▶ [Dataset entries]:
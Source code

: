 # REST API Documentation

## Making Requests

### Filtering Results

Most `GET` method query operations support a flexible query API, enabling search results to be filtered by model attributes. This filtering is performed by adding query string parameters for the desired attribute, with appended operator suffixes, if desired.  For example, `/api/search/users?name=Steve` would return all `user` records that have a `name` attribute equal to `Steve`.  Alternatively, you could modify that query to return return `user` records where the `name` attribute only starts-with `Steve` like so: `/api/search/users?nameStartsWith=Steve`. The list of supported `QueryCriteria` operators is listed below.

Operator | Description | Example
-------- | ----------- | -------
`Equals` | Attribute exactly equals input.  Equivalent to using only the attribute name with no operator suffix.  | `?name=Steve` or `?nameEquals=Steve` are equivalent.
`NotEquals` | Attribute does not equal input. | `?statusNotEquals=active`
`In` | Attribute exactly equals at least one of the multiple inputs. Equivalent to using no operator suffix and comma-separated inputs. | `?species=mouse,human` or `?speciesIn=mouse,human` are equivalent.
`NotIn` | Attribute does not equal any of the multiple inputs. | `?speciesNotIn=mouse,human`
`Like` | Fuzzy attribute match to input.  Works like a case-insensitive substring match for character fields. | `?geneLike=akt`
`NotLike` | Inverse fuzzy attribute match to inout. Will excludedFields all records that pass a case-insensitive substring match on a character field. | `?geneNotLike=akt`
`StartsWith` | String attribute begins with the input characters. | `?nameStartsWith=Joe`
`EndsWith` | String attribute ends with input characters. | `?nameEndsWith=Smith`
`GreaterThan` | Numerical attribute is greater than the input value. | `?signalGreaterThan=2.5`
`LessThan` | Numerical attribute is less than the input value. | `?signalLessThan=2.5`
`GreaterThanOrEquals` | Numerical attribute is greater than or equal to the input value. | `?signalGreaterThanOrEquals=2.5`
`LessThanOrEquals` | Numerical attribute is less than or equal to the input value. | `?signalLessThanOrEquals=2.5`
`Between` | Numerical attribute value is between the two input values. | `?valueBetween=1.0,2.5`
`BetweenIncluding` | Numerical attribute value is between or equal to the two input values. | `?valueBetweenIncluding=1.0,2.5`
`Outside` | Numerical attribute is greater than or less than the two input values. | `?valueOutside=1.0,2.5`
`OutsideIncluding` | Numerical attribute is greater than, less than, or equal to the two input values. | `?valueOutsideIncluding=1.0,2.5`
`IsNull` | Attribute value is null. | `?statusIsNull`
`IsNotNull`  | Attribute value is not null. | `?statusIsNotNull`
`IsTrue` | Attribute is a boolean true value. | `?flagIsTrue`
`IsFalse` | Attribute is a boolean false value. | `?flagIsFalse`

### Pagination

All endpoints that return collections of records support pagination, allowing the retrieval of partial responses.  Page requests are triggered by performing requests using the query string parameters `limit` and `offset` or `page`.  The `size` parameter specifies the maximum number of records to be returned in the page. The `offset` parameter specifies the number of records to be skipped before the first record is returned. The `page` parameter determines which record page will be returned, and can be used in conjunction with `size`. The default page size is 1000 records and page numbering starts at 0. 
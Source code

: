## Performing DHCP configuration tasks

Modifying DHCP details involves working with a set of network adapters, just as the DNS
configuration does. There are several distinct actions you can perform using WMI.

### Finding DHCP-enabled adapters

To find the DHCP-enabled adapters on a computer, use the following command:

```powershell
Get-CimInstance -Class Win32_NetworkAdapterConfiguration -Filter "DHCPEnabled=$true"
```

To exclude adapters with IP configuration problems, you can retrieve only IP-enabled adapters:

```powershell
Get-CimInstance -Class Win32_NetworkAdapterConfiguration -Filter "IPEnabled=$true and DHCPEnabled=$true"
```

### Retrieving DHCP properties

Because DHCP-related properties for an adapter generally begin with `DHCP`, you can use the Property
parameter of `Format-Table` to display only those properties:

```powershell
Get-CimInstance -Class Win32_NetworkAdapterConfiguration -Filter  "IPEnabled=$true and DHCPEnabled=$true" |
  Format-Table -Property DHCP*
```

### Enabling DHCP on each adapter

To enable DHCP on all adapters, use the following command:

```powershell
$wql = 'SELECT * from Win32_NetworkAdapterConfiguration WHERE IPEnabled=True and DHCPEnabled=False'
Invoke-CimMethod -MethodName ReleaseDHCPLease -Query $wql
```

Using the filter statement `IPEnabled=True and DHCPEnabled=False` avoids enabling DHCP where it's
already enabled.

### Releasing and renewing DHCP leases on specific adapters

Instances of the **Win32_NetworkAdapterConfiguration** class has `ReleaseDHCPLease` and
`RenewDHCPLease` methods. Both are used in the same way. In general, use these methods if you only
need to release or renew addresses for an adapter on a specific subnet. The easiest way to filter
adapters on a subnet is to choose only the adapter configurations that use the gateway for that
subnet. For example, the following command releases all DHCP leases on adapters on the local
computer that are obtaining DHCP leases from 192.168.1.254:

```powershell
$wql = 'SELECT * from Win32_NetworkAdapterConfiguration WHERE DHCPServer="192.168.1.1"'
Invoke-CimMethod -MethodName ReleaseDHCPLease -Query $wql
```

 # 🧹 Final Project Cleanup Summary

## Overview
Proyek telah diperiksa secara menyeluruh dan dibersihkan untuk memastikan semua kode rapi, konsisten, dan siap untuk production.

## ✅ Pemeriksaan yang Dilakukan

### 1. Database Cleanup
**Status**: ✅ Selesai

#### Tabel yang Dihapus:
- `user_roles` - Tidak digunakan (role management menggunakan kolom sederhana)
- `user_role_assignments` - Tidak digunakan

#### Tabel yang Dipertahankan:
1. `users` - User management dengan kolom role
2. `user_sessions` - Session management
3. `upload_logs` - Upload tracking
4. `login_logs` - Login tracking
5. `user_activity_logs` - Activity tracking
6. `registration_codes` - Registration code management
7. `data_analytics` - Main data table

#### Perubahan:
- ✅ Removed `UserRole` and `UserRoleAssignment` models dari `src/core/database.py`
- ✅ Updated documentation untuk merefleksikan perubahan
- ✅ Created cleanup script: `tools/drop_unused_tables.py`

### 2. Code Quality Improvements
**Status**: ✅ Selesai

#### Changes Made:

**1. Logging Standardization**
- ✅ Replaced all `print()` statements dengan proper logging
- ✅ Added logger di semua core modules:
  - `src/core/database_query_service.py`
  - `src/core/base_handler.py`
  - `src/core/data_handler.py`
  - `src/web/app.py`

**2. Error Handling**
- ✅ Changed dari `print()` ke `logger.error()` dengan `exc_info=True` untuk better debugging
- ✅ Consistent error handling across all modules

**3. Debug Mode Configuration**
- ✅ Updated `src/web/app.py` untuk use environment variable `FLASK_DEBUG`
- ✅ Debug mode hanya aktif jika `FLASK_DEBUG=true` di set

▶ [Work required]:
Please filter the entries for the word "users" and copy the lines that have it.

▶ [Response below]:
Most `GET` method query operations support a flexible query API, enabling search results to be filtered by model attributes. This filtering is performed by adding query string parameters for the desired attribute, with appended operator suffixes, if desired.  For example, `/api/search/users?name=Steve` would return all `user` records that have a `name` attribute equal to `Steve`.  Alternatively, you could modify that query to return return `user` records where the `name` attribute only starts-with `Steve` like so: `/api/search/users?nameStartsWith=Steve`. The list of supported `QueryCriteria` operators is listed below.
1. `users` - User management dengan kolom role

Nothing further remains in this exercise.